Я списалась с Шестовым. Он приехал, вошел к нам в горном костюме, ноги в клетчатых гетрах, помолодевший, оживленный. Часа четыре проговорили, вопреки обыкновению делясь даже интимными переживаниями своими. А потом с такою же горячностью вникаю в философские споры Москвы. Рассказал, что второй год с интересом читает средневековых мистиков, но больше всего Лютера, в котором нашел не пресного реформатора, а трагический дух, сродный Ницше, сродный ему. Мы стали видаться. От великой нежности к Шестову, я даже читаю толстенький том: Денифль – католик – о Лютере.
Мне особенно памятно, с каким подъемом в одну из встреч Шестов говорил об Ибсене, выделяя заветную его тему: страшнее всего, всего гибельней для человека отказаться от любимой женщины, предать её ради долга, идеи.
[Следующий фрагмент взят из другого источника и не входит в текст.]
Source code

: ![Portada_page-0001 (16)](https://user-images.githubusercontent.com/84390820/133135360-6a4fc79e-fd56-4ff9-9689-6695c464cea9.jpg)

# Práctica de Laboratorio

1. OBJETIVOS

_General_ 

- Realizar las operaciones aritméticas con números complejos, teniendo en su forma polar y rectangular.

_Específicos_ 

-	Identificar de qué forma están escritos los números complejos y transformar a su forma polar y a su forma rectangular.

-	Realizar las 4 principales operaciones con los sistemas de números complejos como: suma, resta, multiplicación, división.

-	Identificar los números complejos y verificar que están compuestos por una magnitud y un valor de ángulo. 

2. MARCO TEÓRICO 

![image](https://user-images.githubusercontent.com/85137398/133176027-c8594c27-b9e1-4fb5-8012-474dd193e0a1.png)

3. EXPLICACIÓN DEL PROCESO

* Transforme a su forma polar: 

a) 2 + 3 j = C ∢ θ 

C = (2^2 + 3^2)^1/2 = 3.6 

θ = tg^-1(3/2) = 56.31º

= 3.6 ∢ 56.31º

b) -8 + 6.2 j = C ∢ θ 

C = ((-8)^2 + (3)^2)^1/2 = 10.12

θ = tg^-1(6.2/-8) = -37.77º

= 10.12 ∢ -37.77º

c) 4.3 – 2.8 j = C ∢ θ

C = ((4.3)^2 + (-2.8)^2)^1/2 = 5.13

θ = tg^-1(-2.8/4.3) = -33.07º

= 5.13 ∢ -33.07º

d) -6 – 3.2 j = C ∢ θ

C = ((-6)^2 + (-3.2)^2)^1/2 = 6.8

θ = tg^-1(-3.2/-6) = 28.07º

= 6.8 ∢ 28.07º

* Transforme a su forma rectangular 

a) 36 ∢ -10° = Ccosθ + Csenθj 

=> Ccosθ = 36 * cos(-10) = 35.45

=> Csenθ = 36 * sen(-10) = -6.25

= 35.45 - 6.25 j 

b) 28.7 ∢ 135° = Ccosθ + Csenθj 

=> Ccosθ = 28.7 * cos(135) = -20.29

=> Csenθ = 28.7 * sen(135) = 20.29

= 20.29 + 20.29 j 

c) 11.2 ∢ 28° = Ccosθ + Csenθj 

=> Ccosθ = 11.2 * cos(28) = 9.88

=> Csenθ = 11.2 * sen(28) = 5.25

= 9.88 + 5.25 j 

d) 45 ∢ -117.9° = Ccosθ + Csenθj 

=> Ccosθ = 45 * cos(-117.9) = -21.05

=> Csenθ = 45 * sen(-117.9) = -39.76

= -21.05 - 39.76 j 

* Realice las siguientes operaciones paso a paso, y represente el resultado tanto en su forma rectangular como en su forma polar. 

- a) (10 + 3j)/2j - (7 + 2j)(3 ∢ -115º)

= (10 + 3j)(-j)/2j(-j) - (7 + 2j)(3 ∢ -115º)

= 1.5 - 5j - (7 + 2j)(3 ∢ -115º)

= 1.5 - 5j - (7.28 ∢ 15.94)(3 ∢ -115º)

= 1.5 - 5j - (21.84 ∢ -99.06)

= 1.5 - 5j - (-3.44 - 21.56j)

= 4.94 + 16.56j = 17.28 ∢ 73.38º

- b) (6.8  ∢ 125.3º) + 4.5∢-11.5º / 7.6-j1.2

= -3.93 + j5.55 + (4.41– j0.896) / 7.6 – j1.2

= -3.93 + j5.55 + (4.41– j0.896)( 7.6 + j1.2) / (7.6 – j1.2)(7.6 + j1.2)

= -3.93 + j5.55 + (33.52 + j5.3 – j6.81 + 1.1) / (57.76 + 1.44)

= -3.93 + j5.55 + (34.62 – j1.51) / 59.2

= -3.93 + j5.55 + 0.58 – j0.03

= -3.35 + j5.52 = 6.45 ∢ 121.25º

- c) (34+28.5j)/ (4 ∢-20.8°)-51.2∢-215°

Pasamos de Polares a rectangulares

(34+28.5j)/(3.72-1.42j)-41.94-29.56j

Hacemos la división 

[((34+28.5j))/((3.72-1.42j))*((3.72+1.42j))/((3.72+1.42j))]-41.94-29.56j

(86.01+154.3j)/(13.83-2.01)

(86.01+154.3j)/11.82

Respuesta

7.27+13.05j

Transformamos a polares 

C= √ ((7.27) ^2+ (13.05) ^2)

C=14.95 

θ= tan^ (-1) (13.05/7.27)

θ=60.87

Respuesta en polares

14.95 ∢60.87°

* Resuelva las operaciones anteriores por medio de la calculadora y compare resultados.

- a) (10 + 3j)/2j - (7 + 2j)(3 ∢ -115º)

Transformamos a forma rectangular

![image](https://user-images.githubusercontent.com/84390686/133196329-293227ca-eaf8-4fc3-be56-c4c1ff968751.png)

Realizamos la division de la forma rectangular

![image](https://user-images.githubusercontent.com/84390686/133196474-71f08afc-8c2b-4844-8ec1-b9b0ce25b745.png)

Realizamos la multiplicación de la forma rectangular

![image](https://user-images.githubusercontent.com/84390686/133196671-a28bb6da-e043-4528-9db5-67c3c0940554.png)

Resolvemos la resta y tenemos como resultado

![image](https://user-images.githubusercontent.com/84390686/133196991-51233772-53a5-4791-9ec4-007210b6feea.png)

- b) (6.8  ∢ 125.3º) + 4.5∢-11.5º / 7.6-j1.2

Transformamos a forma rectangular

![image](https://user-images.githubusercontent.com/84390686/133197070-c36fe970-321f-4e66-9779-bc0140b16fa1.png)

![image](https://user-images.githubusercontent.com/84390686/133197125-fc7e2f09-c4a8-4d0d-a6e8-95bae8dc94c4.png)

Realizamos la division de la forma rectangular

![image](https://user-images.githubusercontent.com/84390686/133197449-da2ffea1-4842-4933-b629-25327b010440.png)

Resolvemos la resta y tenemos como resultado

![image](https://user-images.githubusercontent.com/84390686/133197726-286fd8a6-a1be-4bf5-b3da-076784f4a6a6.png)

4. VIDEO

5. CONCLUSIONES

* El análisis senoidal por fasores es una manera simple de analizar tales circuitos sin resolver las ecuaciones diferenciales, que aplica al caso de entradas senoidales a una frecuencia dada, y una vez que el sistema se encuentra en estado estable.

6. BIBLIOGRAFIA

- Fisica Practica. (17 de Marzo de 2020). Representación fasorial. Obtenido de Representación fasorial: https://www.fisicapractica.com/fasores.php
От женщины, т. е. от жизни, что глубже смысла жизни. Указывал на перекличку этой темы у Ибсена через много десятилетий от его юношеских «Северных богатырей» и до самых последних драм «Габриэль Боркман» и «Когда мы мертвы…». Из этой мысли позднее (а м. б. тогда же) выросла статья Шестова об Ибсене [49].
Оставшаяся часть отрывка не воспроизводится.